#### WORK REQUIRED
With the pictures excluded, repeat every entry exactly.

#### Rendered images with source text
══════
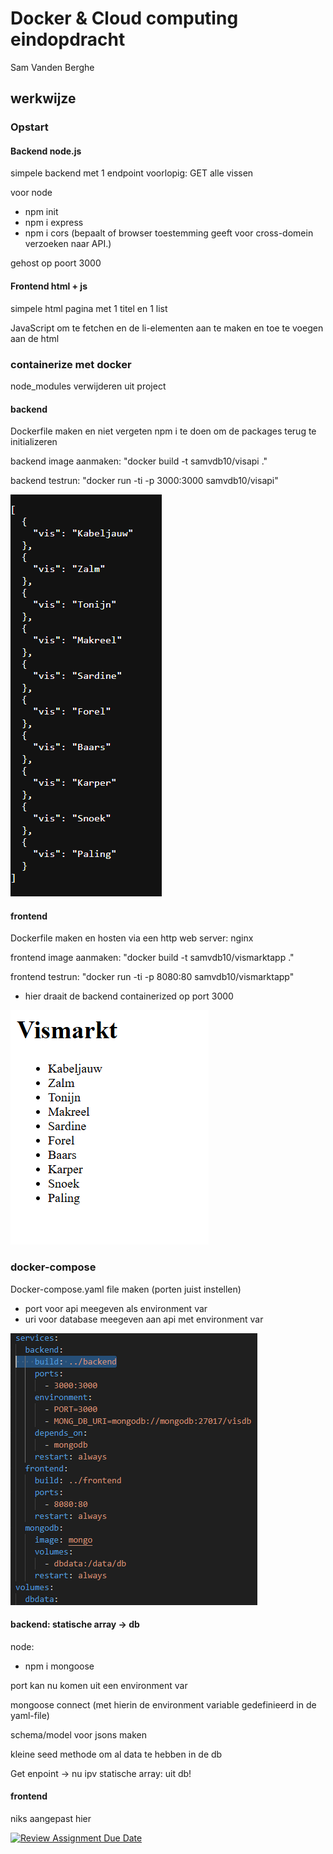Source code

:# Docker & Cloud computing eindopdracht

Sam Vanden Berghe

## werkwijze

### Opstart

#### Backend node.js

simpele backend met 1 endpoint voorlopig: GET alle vissen

voor node 
- npm init
- npm i express
- npm i cors (bepaalt of browser toestemming geeft voor cross-domein verzoeken naar API.)

gehost op poort 3000

#### Frontend html + js

simpele html pagina met 1 titel en 1 list

JavaScript om te fetchen en de li-elementen aan te maken en toe te voegen aan de html

### containerize met docker

node_modules verwijderen uit project

#### backend

Dockerfile maken en niet vergeten npm i te doen om de packages terug te initializeren

backend image aanmaken: "docker build -t samvdb10/visapi ."

backend testrun: "docker run -ti -p 3000:3000 samvdb10/visapi"

![backendcontainertest](/images/backendcontainertest.png)

#### frontend

Dockerfile maken en hosten via een http web server: nginx

frontend image aanmaken: "docker build -t samvdb10/vismarktapp ."

frontend testrun: "docker run -ti -p 8080:80 samvdb10/vismarktapp"
- hier draait de backend containerized op port 3000

![frontendcontainertest](/images/frontendcontainertest.png)

### docker-compose

Docker-compose.yaml file maken (porten juist instellen)
- port voor api meegeven als environment var
- uri voor database meegeven aan api met environment var

![dockercomposefile](/images/dockercomposefile.png)

#### backend:  statische array -> db 

node: 
- npm i mongoose

port kan nu komen uit een environment var

mongoose connect (met hierin de environment variable gedefinieerd in de yaml-file)

schema/model voor jsons maken 

kleine seed methode om al data te hebben in de db

Get enpoint -> nu ipv statische array: uit db!

#### frontend

niks aangepast hier










[![Review Assignment Due Date](https://classroom.github.com/assets/deadline-readme-button-22041afd0340ce965d47ae6ef1cefeee28c7c493a6346c4f15d667ab976d596c.svg)](https://classroom.github.com/a/GyBlhhFf)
══════
#### COMPLETED EXERCISE
Source code

:# Docker & Cloud computing eindopdracht

Sam Vanden Berghe

## werkwijze

### Opstart

#### Backend node.js

simpele backend met 1 endpoint voorlopig: GET alle vissen

voor node 
- npm init
- npm i express
- npm i cors (bepaalt of browser toestemming geeft voor cross-domein verzoeken naar API.)

gehost op poort 3000

#### Frontend html + js

simpele html pagina met 1 titel en 1 list

JavaScript om te fetchen en de li-elementen aan te maken en toe te voegen aan de html

### containerize met docker

node_modules verwijderen uit project

#### backend

Dockerfile maken en niet vergeten npm i te doen om de packages terug te initializeren

backend image aanmaken: "docker build -t samvdb10/visapi ."

backend testrun: "docker run -ti -p 3000:3000 samvdb10/visapi"

![backendcontainertest](/images/backendcontainertest.png)

#### frontend

Dockerfile maken en hosten via een http web server: nginx

frontend image aanmaken: "docker build -t samvdb10/vismarktapp ."

frontend testrun: "docker run -ti -p 8080:80 samvdb10/vismarktapp"
- hier draait de backend containerized op port 3000

![frontendcontainertest](/images/frontendcontainertest.png)

### docker-compose

Docker-compose.yaml file maken (porten juist instellen)
- port voor api meegeven als environment var
- uri voor database meegeven aan api met environment var

![dockercomposefile](/images/dockercomposefile.png)

#### backend:  statische array -> db 

node: 
- npm i mongoose

port kan nu komen uit een environment var

mongoose connect (met hierin de environment variable gedefinieerd in de yaml-file)

schema/model voor jsons maken 

kleine seed methode om al data te hebben in de db

Get enpoint -> nu ipv statische array: uit db!

#### frontend

niks aangepast hier










[![Review Assignment Due Date](https://classroom.github.com/assets/deadline-readme-button-22041afd0340ce965d47ae6ef1cefeee28c7c493a6346c4f15d667ab976d596c.svg)](https://classroom.github.com/a/GyBlhhFf)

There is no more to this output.